During the first half of the twentieth century, scholars taught that every culture was complete and harmonious, possessing an unchanging essence that defined it for all time. Each human group had its own world view and system of social, legal and political arrangements that ran as smoothly as the planets going around the sun. In this view, cultures left to their own devices did not change. They just kept going at the same pace and in the same direction. Only a force applied from outside could change them. Anthropologists, historians and politicians thus referred to ‘Samoan Culture’ or ‘Tasmanian Culture’ as if the same beliefs, norms and values had characterised Samoans and Tasmanians from time immemorial.
Today, most scholars of culture have concluded that the opposite is true.
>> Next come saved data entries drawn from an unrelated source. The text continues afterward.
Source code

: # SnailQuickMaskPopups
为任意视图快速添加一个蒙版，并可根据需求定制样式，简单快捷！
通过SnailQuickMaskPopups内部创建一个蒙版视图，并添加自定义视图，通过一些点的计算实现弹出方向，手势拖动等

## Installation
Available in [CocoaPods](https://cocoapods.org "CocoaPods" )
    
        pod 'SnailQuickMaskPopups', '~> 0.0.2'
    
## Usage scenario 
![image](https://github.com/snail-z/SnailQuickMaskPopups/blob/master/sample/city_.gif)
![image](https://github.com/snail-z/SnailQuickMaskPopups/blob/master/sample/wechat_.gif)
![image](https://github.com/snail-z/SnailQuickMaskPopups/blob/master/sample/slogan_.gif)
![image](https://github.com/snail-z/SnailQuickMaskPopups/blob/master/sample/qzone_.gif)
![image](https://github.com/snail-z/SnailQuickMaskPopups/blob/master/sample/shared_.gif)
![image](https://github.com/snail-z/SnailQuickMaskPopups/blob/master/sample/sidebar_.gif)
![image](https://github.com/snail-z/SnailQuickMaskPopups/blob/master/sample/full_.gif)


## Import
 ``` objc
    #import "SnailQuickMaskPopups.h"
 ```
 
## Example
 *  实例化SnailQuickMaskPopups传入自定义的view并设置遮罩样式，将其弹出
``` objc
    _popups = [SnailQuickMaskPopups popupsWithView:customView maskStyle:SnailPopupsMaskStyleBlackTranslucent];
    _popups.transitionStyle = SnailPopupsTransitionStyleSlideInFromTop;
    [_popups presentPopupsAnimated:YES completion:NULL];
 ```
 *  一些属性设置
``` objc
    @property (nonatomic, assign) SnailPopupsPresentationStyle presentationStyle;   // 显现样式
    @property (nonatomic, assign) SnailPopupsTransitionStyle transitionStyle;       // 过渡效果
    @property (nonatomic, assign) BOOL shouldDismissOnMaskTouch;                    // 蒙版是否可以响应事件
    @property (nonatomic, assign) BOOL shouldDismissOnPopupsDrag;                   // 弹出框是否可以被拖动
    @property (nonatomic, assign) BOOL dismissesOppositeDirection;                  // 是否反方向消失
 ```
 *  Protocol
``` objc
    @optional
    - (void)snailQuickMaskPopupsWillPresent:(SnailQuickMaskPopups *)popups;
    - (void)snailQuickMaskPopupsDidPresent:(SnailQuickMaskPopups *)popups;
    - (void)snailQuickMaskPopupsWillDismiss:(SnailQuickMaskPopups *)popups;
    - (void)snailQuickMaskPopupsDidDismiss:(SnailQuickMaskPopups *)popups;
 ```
Every culture has its typical beliefs, norms and values, but these are in constant flux. The culture may transform itself in response to changes in its environment or through interaction with neighbouring cultures. But cultures also undergo transitions due to their own internal dynamics. Even a completely isolated culture existing in an ecologically stable environment cannot avoid change. Unlike the laws of physics, which are free of inconsistencies, every man-made order is packed with internal contradictions. Cultures are constantly trying to reconcile these contradictions, and this process fuels change.
… medieval culture did not manage to square chivalry with Christianity …. But this is no defect. Such contradictions are an inseparable part of every human culture. In fact, they are culture’s engines, responsible for the creativity and dynamism of our species. Just as when two clashing musical notes played together force a piece of music forward, so discord in our thoughts, ideas and values compel us to think, reevaluate and criticise. Consistency is the playground of dull minds.
If tensions, conflicts and irresolvable dilemmas are the spice of every culture, a human being who belongs to any particular culture must hold contradictory beliefs and be riven by incompatible values. It’s such an essential feature of any culture that it even has a name: cognitive dissonance. Cognitive dissonance is often considered a failure of the human psyche. In fact, it is a vital asset. Had people been unable to hold contradictory beliefs and values, it would probably have been impossible to establish and maintain any human culture.